Further, in some optional embodiments of the present invention, the step of determining, as a cluster head route, the data route closest to the cluster reference point in each of the equal division areas, and determining, as a normal route, other routing nodes outside the cluster head route in the equal division areas, so as to form a routing cluster group consisting of a plurality of the cluster head routes and the normal route, further includes:

It should be noted that, the cluster head route needs to collect and store data of itself, and send out instructions and other common routes, so that the data processing pressure of the cluster head route is greater than that of the common routes in the same cluster, when the data processing amount of the cluster head route is greater, the data processing efficiency of the cluster group where the cluster head route is located is reduced. Meanwhile, the newly replaced cluster head route is still not fixed for a long time, and the cluster head can still be actively requested to be replaced based on the condition of data processing, so that the phenomenon that the data processing overload occurs on a certain data route in the cluster group is effectively avoided, and the data processing efficiency is affected.

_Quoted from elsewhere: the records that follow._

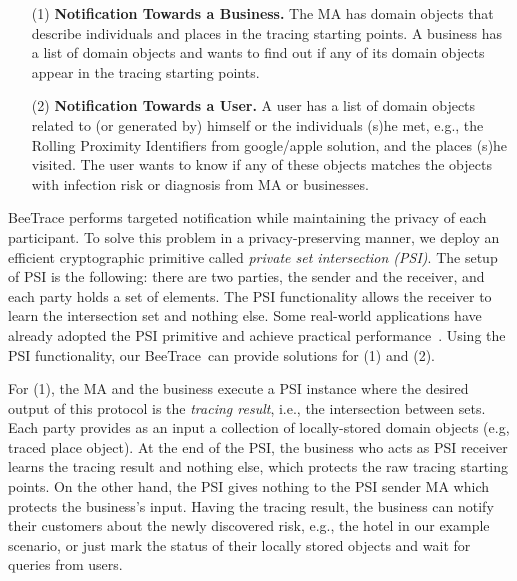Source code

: \documentclass[11pt]{article}  %
\newcommand{\sysname}{\textsf{BeeTrace}\xspace}
\begin{document}
\begin{itemize}
    \item[(1)] \textbf{Notification Towards a Business.} The MA has domain objects that describe individuals and places in the tracing starting points.  A business has a list of domain objects and wants to find out if any of its domain objects appear in the tracing starting points. 
    
    \item[(2)] \textbf{Notification Towards a User.} A user has a list of domain objects related to (or generated  by) himself or the individuals (s)he met, e.g., the Rolling Proximity Identifiers from google/apple solution, and the places (s)he visited. The user wants to know if any of these objects matches the objects with infection risk or diagnosis from MA or businesses. 
\end{itemize}

\sysname performs targeted notification while maintaining the privacy of each participant. 
To solve this problem in a privacy-preserving manner, we deploy an efficient cryptographic primitive called \emph{ private set intersection (PSI)}. 
The setup of PSI is the following: there are two parties, the sender and the receiver, and each party holds a set of elements. 
The PSI functionality allows the receiver to learn the intersection set and nothing else. 
Some real-world applications have already adopted the PSI primitive and achieve practical performance~\cite{Kales2019}. 
Using the PSI functionality, our \sysname\ can provide solutions for (1) and (2). 

For (1), the MA and the business execute a PSI instance where the desired output of this protocol is the \emph{tracing result}, i.e., the intersection between sets.
Each party provides as an input a collection of locally-stored domain objects (e.g, traced place object). At the end of the PSI, the business who acts as PSI receiver learns the tracing result and nothing else, which protects the raw tracing starting points. On the other hand, the PSI gives nothing to the PSI sender MA which protects the business's input. Having the tracing result, 
the business can notify their customers about the newly discovered risk, e.g., the hotel in our example scenario, or just mark the status of their locally stored objects and wait for queries from users. 
\end{document}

As shown in fig. 2, after mapping each data route to a preset coordinate system, the data routes may be represented by black dots at corresponding positions in the preset coordinate system, so as to form a cluster head route B in the preset coordinate system, where the area covered by the cluster head route B is a distribution area of the data routes, in practice, a rectangular distribution area may be determined according to the position of the outermost data route, where the distribution area is known, a circumcircle of the distribution area may be determined, specifically, the circumcircle is preset and equally divided, so as to determine a cluster reference point a on a line of the circumcircle, after determining the cluster reference point a, a data route closest to the cluster reference point a is found, and then the cluster head route B will broadcast a message that becomes the cluster head, so that a common route closer to the cluster head route B automatically joins the cluster Q1 where the cluster head route B is located, and it is necessary to describe that other clusters (Q2-Q3) are not consistent.

And step S13, accessing a corresponding target data production client according to the received target data abstract, reading medical data in a corresponding target lightweight data node in the target data production client, and downloading the medical data to the local for medical service flow.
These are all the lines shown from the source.